Social Media, Self-Worth, and the Illusion of “Perfect Lives”
You open your phone for a quick scroll, and within minutes, you are seeing someone achieving something big, look effortlessly perfect, or live a life that seems exciting and complete. And then, almost quietly, the thought appears: Am I falling behind?
I’m 23, and I feel this too sometimes. Even when we know social media is curated, it doesn’t stop the comparison. We see people at their best moments and measure them against our everyday lives. Their highlight reel becomes our standard, and suddenly, what we have feels like less. It’s subtle, but powerful.

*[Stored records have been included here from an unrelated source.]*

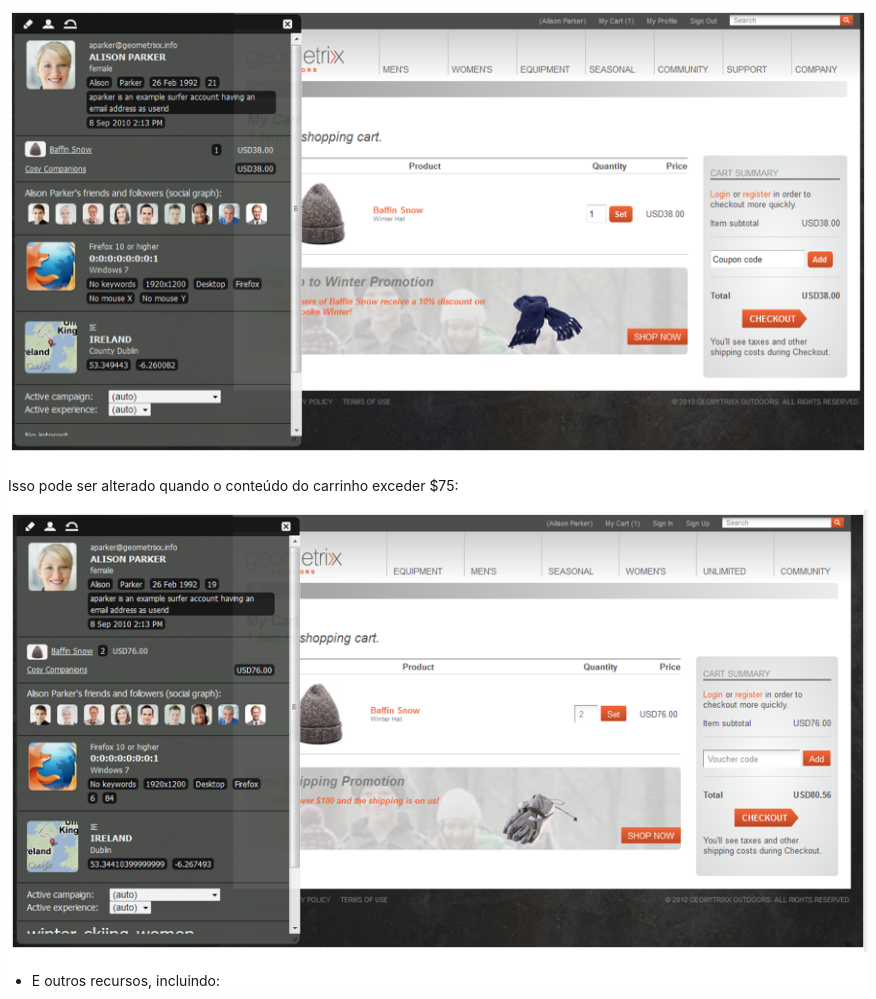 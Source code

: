    ![](assets/chlimage_1-133.png)

   Isso pode ser alterado quando o conteúdo do carrinho exceder $75:

   ![](assets/chlimage_1-134.png)

* E outros recursos, incluindo:
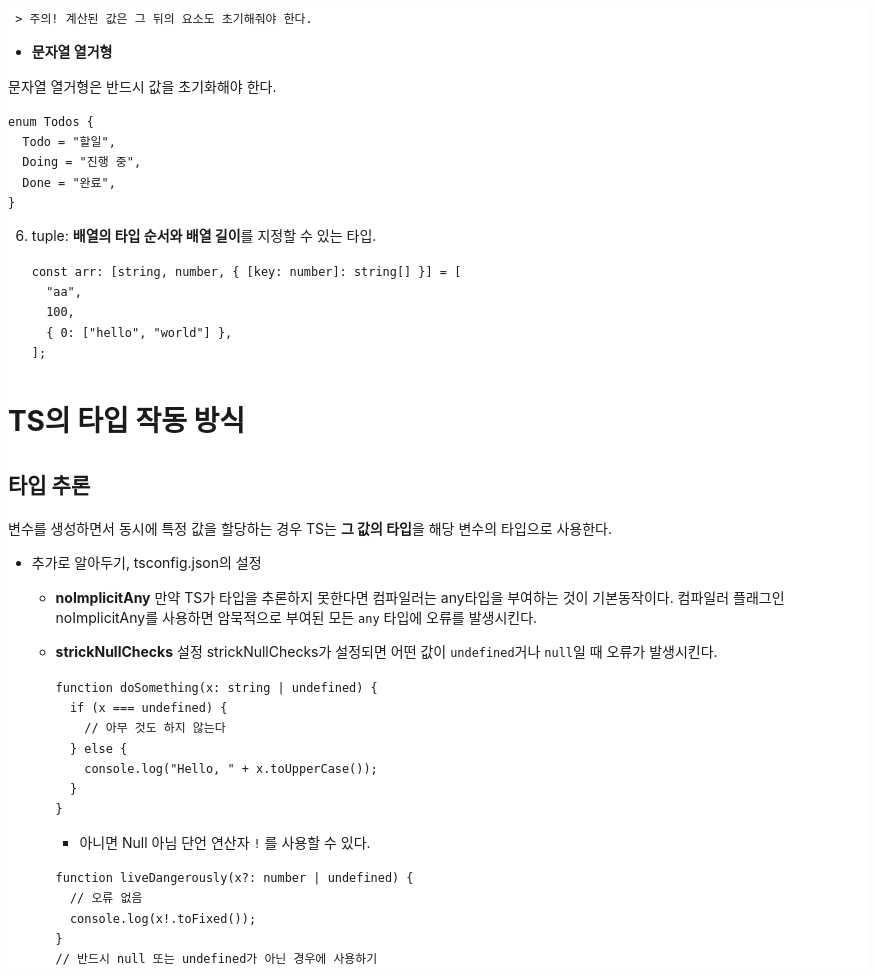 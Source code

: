     > 주의! 계산된 값은 그 뒤의 요소도 초기해줘야 한다.

   - **문자열 열거형**

   문자열 열거형은 반드시 값을 초기화해야 한다.

   ```tsx
   enum Todos {
     Todo = "할일",
     Doing = "진행 중",
     Done = "완료",
   }
   ```

6. tuple: **배열의 타입 순서와 배열 길이**를 지정할 수 있는 타입.

   ```tsx
   const arr: [string, number, { [key: number]: string[] }] = [
     "aa",
     100,
     { 0: ["hello", "world"] },
   ];
   ```

# TS의 타입 작동 방식

## 타입 추론

변수를 생성하면서 동시에 특정 값을 할당하는 경우 TS는 **그 값의 타입**을 해당 변수의 타입으로 사용한다.

- 추가로 알아두기, tsconfig.json의 설정

  - **noImplicitAny**
    만약 TS가 타입을 추론하지 못한다면 컴파일러는 any타입을 부여하는 것이 기본동작이다. 컴파일러 플래그인 noImplicitAny를 사용하면 암묵적으로 부여된 모든 `any` 타입에 오류를 발생시킨다.
  - **strickNullChecks** 설정
    strickNullChecks가 설정되면 어떤 값이 `undefined`거나 `null`일 때 오류가 발생시킨다.

    ```tsx
    function doSomething(x: string | undefined) {
      if (x === undefined) {
        // 아무 것도 하지 않는다
      } else {
        console.log("Hello, " + x.toUpperCase());
      }
    }
    ```

    - 아니면 Null 아님 단언 연산자 `!` 를 사용할 수 있다.

    ```tsx
    function liveDangerously(x?: number | undefined) {
      // 오류 없음
      console.log(x!.toFixed());
    }
    // 반드시 null 또는 undefined가 아닌 경우에 사용하기
    ```


  [index: number]: string; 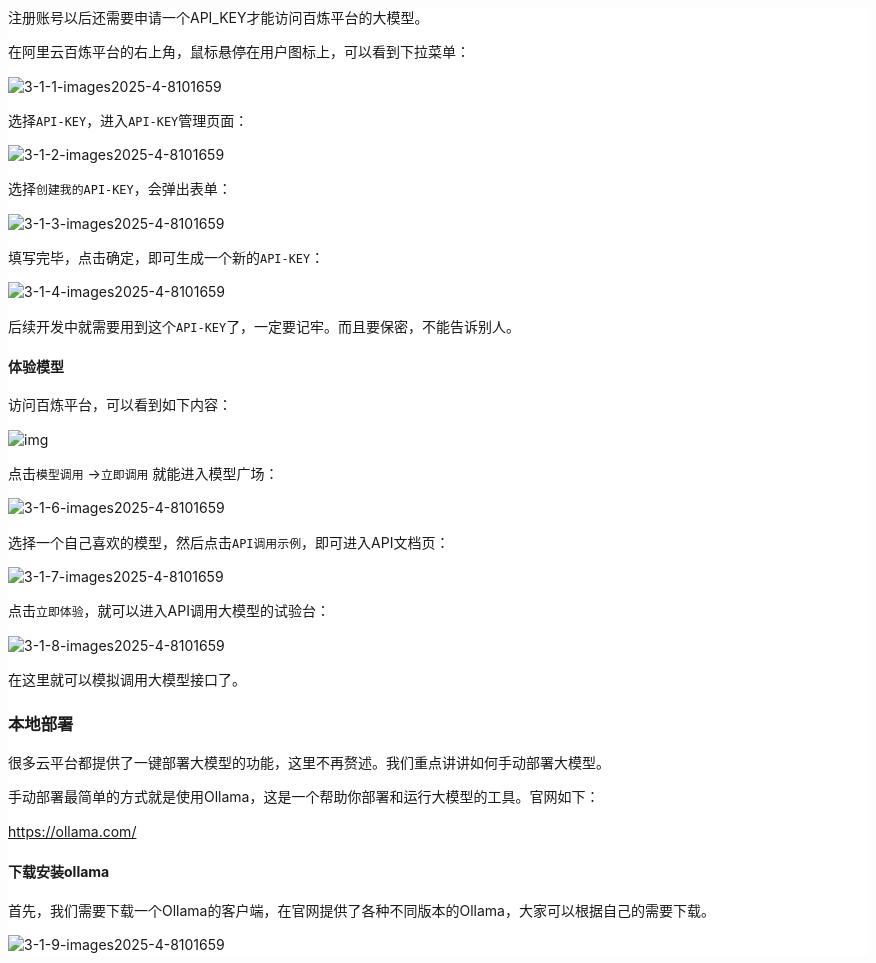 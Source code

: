 注册账号以后还需要申请一个API_KEY才能访问百炼平台的大模型。

在阿里云百炼平台的右上角，鼠标悬停在用户图标上，可以看到下拉菜单：

![3-1-1-images2025-4-8101659](SpringAId_DeepSeek笔记-黑马程序员.assets/3-1-1-images2025-4-8101659.png)

选择`API-KEY`，进入`API-KEY`管理页面：

![3-1-2-images2025-4-8101659](SpringAId_DeepSeek笔记-黑马程序员.assets/3-1-2-images2025-4-8101659.png)

选择`创建我的API-KEY`，会弹出表单：

![3-1-3-images2025-4-8101659](SpringAId_DeepSeek笔记-黑马程序员.assets/3-1-3-images2025-4-8101659.png)

填写完毕，点击确定，即可生成一个新的`API-KEY`：

![3-1-4-images2025-4-8101659](SpringAId_DeepSeek笔记-黑马程序员.assets/3-1-4-images2025-4-8101659.png)

后续开发中就需要用到这个`API-KEY`了，一定要记牢。而且要保密，不能告诉别人。



#### 体验模型

访问百炼平台，可以看到如下内容：

![img](SpringAId_DeepSeek笔记-黑马程序员.assets/3-1-5-images2025-4-8101659.png)

点击`模型调用` ->`立即调用` 就能进入模型广场：

![3-1-6-images2025-4-8101659](SpringAId_DeepSeek笔记-黑马程序员.assets/3-1-6-images2025-4-8101659.png)

选择一个自己喜欢的模型，然后点击`API调用示例`，即可进入API文档页：

![3-1-7-images2025-4-8101659](SpringAId_DeepSeek笔记-黑马程序员.assets/3-1-7-images2025-4-8101659.png)

点击`立即体验`，就可以进入API调用大模型的试验台：

![3-1-8-images2025-4-8101659](SpringAId_DeepSeek笔记-黑马程序员.assets/3-1-8-images2025-4-8101659.png)



在这里就可以模拟调用大模型接口了。

### 本地部署

很多云平台都提供了一键部署大模型的功能，这里不再赘述。我们重点讲讲如何手动部署大模型。

手动部署最简单的方式就是使用Ollama，这是一个帮助你部署和运行大模型的工具。官网如下：

https://ollama.com/

#### 下载安装ollama

首先，我们需要下载一个Ollama的客户端，在官网提供了各种不同版本的Ollama，大家可以根据自己的需要下载。

![3-1-9-images2025-4-8101659](SpringAId_DeepSeek笔记-黑马程序员.assets/3-1-9-images2025-4-8101659.png)
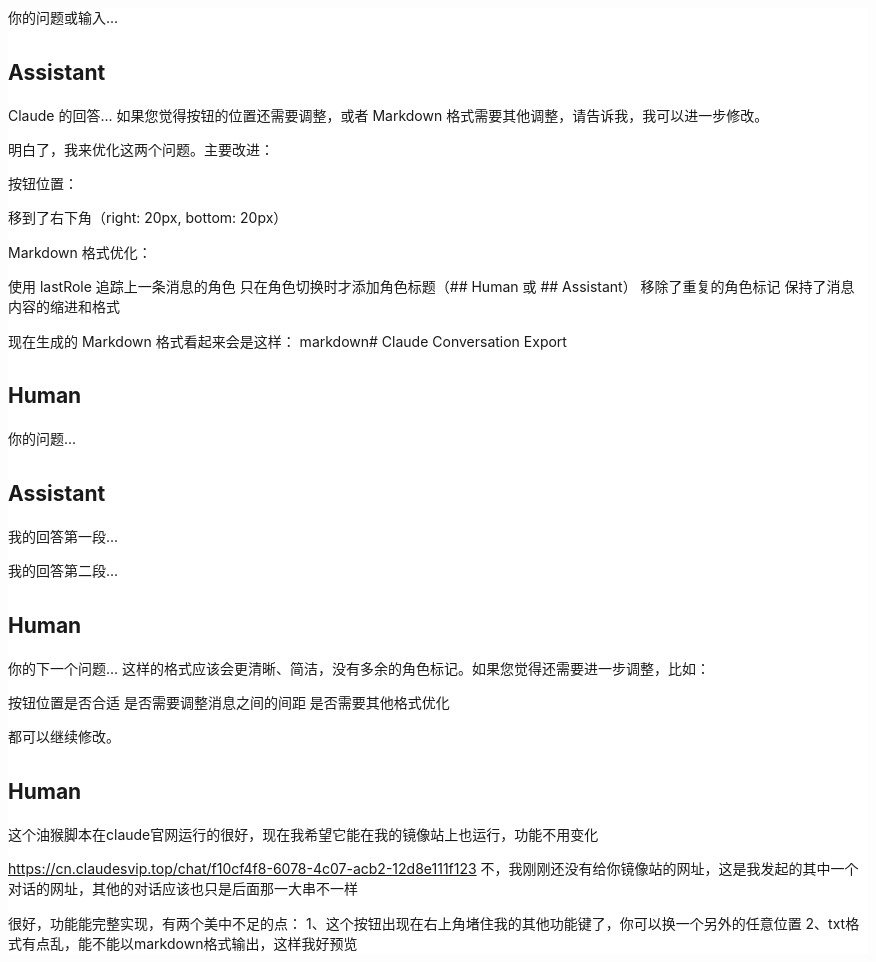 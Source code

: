 你的问题或输入...

## Assistant

Claude 的回答...
如果您觉得按钮的位置还需要调整，或者 Markdown 格式需要其他调整，请告诉我，我可以进一步修改。

明白了，我来优化这两个问题。主要改进：

按钮位置：

移到了右下角（right: 20px, bottom: 20px）


Markdown 格式优化：

使用 lastRole 追踪上一条消息的角色
只在角色切换时才添加角色标题（## Human 或 ## Assistant）
移除了重复的角色标记
保持了消息内容的缩进和格式



现在生成的 Markdown 格式看起来会是这样：
markdown# Claude Conversation Export

## Human

你的问题...

## Assistant

我的回答第一段...

我的回答第二段...

## Human

你的下一个问题...
这样的格式应该会更清晰、简洁，没有多余的角色标记。如果您觉得还需要进一步调整，比如：

按钮位置是否合适
是否需要调整消息之间的间距
是否需要其他格式优化

都可以继续修改。

## Human

这个油猴脚本在claude官网运行的很好，现在我希望它能在我的镜像站上也运行，功能不用变化

https://cn.claudesvip.top/chat/f10cf4f8-6078-4c07-acb2-12d8e111f123
不，我刚刚还没有给你镜像站的网址，这是我发起的其中一个对话的网址，其他的对话应该也只是后面那一大串不一样

很好，功能能完整实现，有两个美中不足的点：
1、这个按钮出现在右上角堵住我的其他功能键了，你可以换一个另外的任意位置
2、txt格式有点乱，能不能以markdown格式输出，这样我好预览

You start questioning what you post, how you look, where you stand. You stop asking, “Do I like this?” and start asking, “Will others like this?” And without realising it, your self-worth begins to depend on something as unstable as attention. The truth is, we are comparing things that were never meant to be compared. Our real lives with all their uncertainty, effort, and quiet growth versus moments that are carefully chosen, edited, and presented.
At 23, it can feel like everyone else is ahead. Like they’ve figured things out faster, achieved more, become more. But life doesn’t follow one timeline. Some of us are still exploring, still healing, still becoming and this is not failure, but a real life. I’m learning too that not everything needs to be shared to be meaningful. Not everything needs validation to be valuable. And not everything I see deserves to define how I feel about myself. Because self-worth was never meant to come from a screen.
So if you ever feel like you’re falling behind while scrolling, just remember you’re not behind. You’re just living a life that isn’t edited for display. And maybe that’s something worth holding onto.